[Provided data Boundary: Start]

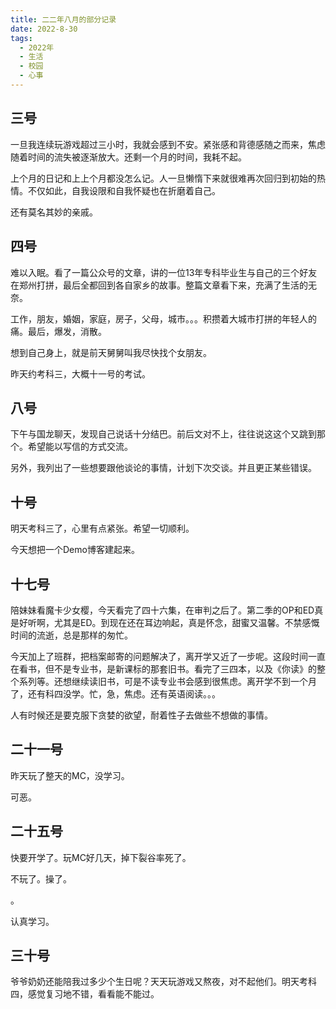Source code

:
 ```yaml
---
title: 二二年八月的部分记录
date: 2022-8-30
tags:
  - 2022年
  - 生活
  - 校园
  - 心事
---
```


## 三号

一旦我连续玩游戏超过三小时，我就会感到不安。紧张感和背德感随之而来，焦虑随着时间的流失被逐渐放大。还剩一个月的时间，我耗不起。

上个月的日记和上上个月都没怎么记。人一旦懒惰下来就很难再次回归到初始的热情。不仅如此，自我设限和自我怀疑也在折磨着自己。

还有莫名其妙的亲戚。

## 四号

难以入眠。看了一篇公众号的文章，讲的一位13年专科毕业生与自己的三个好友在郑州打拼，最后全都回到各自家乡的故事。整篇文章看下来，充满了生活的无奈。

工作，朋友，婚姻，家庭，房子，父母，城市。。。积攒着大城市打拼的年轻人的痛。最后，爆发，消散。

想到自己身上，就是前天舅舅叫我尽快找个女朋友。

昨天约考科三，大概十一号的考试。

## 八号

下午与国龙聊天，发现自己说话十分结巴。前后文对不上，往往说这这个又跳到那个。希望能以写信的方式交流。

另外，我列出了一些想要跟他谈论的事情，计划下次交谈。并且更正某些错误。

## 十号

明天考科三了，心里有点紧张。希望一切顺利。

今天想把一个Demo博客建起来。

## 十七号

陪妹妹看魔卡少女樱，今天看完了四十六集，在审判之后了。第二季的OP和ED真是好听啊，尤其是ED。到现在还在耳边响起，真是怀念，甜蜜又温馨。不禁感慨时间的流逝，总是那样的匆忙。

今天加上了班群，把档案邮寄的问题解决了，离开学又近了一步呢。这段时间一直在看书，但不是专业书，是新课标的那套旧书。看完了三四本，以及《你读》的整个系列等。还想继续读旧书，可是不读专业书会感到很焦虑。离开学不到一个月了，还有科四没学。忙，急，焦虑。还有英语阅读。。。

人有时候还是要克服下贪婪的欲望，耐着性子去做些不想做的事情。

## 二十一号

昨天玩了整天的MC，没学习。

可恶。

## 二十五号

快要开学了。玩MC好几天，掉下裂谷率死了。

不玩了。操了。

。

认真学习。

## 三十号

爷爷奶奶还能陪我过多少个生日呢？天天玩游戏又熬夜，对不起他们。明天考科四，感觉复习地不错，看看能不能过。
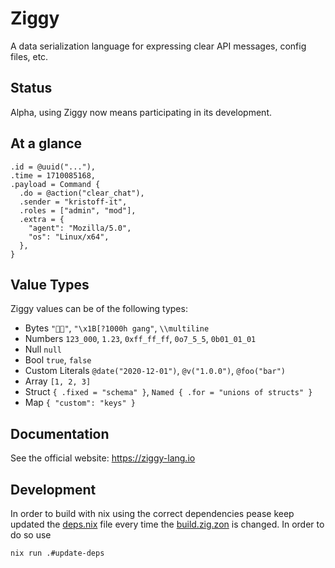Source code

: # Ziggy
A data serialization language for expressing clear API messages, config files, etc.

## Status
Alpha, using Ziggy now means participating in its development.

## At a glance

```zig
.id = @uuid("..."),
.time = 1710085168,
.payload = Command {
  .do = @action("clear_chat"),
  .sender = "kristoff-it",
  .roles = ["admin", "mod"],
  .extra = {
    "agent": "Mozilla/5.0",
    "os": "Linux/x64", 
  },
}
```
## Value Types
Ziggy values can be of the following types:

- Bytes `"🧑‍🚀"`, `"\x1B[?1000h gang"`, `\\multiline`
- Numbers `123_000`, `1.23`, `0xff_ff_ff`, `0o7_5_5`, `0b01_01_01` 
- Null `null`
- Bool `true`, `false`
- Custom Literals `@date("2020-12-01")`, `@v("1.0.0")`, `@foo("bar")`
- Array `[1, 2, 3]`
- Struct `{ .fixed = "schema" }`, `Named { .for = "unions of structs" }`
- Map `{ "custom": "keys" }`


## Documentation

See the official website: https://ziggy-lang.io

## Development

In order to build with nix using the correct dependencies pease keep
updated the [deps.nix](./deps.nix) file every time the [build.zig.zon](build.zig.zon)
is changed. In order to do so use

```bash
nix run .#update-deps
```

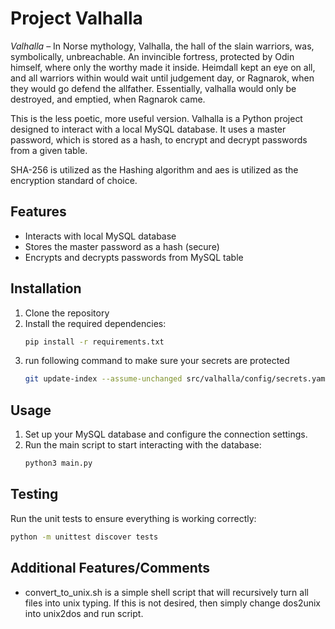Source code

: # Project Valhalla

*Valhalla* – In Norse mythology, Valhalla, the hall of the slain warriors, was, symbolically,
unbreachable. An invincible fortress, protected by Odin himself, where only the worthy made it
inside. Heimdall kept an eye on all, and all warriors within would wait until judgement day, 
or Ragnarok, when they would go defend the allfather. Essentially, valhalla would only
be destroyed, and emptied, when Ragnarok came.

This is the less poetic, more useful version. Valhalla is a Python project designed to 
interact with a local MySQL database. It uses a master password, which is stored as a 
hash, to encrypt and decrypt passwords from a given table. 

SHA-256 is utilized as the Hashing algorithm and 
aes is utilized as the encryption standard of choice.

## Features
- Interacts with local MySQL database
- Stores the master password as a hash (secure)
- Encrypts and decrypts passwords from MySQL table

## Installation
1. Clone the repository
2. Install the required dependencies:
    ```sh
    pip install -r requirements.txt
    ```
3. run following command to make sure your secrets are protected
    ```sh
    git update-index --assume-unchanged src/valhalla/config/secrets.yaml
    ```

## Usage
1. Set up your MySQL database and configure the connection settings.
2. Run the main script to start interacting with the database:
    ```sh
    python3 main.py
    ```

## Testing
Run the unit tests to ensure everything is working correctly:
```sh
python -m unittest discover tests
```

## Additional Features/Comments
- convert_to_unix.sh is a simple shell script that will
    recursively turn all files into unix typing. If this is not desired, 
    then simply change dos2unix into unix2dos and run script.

[Provided data Boundary: End]
[Provided data Boundary: Start]

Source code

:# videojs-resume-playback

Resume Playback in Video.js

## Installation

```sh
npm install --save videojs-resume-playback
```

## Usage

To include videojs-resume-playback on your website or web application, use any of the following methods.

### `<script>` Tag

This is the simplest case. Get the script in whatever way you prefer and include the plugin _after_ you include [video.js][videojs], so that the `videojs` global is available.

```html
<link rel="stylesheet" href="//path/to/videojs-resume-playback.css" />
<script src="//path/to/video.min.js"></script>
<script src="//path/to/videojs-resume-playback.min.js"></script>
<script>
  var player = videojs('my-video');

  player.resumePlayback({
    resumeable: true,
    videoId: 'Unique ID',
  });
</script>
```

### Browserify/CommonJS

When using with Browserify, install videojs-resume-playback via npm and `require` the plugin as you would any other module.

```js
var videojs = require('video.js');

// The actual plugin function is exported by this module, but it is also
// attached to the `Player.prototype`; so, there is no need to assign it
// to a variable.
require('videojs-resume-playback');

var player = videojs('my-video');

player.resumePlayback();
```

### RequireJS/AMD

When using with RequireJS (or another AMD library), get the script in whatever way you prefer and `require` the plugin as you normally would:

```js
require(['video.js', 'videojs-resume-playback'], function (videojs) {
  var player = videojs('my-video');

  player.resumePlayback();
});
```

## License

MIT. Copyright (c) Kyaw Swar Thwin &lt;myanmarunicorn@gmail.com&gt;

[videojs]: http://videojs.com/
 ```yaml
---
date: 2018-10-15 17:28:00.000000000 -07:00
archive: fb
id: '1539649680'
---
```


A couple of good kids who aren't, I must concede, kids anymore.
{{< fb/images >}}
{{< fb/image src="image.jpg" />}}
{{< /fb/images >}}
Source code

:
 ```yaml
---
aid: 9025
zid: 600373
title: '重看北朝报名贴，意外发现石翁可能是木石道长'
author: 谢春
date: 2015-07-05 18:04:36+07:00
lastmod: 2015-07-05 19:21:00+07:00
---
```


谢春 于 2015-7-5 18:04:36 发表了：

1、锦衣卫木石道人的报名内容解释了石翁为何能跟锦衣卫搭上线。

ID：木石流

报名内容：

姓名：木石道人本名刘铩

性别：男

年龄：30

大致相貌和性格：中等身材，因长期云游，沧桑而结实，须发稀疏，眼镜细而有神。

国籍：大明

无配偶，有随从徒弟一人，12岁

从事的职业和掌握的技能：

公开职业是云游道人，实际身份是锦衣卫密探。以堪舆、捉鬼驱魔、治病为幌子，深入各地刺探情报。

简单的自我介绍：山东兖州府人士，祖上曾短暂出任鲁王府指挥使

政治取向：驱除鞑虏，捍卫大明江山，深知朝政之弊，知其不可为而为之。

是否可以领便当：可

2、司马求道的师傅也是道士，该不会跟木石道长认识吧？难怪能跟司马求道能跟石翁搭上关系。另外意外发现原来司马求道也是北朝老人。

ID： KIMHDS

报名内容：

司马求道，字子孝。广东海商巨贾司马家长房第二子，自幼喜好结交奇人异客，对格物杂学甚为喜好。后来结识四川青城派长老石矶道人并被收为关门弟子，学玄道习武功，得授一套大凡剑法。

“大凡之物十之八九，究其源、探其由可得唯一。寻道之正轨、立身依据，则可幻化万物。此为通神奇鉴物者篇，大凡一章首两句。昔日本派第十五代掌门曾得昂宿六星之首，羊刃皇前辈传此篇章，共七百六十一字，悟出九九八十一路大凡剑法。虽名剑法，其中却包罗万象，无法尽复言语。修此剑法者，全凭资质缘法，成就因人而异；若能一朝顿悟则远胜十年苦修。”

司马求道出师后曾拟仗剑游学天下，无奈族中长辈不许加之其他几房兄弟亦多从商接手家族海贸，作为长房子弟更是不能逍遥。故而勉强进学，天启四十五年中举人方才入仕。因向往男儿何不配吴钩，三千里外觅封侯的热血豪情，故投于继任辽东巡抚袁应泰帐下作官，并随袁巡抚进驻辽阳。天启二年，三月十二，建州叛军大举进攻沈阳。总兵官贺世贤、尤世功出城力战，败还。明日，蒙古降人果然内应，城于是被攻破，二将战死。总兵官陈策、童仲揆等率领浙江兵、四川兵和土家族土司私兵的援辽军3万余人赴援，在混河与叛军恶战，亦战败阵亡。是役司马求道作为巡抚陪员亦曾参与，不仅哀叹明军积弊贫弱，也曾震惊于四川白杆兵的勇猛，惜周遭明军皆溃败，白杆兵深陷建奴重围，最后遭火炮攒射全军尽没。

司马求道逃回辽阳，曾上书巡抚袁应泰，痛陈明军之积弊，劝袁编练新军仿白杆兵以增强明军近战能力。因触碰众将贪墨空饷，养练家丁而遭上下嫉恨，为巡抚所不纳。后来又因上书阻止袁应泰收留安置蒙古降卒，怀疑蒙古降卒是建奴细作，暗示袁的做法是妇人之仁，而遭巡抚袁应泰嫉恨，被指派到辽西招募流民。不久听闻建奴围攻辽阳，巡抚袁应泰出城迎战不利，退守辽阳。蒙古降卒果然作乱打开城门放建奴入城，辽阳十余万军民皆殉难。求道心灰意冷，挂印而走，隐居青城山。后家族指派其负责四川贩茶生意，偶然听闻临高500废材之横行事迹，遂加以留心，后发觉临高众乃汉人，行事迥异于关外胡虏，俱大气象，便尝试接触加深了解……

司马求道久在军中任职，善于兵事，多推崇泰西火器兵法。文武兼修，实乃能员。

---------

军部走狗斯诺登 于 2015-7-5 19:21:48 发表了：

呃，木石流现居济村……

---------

[Provided data Boundary: End]
[Provided data Boundary: Start]

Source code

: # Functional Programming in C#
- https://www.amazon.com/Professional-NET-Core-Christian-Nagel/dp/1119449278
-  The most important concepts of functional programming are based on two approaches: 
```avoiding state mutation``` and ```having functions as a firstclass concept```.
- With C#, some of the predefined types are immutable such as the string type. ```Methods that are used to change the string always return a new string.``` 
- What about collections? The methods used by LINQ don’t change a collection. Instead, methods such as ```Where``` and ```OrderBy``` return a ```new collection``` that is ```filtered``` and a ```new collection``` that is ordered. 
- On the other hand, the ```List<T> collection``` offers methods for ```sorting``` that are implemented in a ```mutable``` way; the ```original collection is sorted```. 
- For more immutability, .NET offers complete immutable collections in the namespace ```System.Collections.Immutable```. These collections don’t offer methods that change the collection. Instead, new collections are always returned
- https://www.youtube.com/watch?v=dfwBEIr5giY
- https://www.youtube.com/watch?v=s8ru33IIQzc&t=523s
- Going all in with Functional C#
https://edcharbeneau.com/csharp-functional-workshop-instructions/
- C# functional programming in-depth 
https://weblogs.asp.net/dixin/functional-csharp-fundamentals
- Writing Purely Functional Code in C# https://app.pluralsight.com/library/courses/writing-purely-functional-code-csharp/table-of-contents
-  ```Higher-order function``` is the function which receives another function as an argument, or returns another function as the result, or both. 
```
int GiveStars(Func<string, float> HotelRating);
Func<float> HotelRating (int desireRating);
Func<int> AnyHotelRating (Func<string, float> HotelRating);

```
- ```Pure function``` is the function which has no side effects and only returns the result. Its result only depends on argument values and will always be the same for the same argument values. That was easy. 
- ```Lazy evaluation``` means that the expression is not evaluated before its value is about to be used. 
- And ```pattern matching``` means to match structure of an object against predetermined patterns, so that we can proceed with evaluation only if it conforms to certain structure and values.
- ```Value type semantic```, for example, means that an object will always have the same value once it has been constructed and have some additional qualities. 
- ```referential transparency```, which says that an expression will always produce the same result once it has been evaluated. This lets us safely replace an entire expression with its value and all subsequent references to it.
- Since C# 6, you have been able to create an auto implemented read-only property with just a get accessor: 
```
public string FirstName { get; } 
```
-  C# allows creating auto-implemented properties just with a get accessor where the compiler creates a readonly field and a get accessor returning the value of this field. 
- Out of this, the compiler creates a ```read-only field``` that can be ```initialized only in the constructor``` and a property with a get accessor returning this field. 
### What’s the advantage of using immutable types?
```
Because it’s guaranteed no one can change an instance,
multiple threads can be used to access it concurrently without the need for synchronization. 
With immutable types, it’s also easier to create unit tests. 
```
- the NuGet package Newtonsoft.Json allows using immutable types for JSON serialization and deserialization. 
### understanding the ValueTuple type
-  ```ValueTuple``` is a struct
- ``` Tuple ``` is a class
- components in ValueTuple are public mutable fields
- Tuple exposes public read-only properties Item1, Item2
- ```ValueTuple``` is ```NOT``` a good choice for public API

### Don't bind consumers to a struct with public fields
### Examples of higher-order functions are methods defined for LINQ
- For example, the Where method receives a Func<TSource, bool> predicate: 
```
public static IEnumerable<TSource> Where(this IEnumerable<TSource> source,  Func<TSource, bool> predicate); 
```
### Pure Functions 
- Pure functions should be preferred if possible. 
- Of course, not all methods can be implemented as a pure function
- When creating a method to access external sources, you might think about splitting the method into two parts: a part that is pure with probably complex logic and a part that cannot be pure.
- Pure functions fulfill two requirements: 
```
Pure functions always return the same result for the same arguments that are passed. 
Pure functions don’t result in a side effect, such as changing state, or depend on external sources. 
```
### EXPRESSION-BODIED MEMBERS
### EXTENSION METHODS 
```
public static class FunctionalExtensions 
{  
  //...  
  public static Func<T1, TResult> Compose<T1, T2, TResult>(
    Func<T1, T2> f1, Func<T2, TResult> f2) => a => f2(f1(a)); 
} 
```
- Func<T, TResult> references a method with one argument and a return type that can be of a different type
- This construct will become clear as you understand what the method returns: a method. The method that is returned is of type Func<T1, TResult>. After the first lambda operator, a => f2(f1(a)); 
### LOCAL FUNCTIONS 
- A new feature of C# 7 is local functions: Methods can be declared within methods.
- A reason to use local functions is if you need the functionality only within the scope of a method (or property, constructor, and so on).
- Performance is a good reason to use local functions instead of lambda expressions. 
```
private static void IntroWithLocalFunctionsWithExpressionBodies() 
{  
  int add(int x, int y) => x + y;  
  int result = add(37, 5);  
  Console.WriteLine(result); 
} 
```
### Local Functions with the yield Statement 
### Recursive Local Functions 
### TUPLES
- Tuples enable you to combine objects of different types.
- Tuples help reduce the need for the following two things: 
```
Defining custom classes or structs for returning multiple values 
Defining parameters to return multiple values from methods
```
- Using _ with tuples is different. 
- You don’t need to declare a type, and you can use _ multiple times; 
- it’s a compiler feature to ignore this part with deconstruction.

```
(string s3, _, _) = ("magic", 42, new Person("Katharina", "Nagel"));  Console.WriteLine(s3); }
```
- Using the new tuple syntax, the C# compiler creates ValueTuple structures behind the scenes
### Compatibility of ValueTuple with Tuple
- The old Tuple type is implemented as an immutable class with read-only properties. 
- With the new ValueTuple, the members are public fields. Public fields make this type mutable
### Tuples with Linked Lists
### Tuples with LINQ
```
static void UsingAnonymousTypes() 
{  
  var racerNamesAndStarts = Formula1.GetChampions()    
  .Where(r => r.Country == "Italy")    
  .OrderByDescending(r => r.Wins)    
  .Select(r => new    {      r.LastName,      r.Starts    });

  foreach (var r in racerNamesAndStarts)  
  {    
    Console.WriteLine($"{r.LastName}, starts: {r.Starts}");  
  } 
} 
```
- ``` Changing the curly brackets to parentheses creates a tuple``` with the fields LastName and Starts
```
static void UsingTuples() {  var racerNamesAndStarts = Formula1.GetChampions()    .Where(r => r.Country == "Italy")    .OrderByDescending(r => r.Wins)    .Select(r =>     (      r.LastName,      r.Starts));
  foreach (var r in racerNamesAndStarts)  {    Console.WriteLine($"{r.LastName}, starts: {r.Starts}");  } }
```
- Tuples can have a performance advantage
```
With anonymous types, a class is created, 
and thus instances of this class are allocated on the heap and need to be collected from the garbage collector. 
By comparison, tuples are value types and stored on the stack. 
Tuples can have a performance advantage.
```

[Provided data Boundary: End]

## Task item
Scan the material above for lines that contain the string "just", and copy each such line.

## Response to the task
- Since C# 6, you have been able to create an auto implemented read-only property with just a get accessor: 
-  C# allows creating auto-implemented properties just with a get accessor where the compiler creates a readonly field and a get accessor returning the value of this field. 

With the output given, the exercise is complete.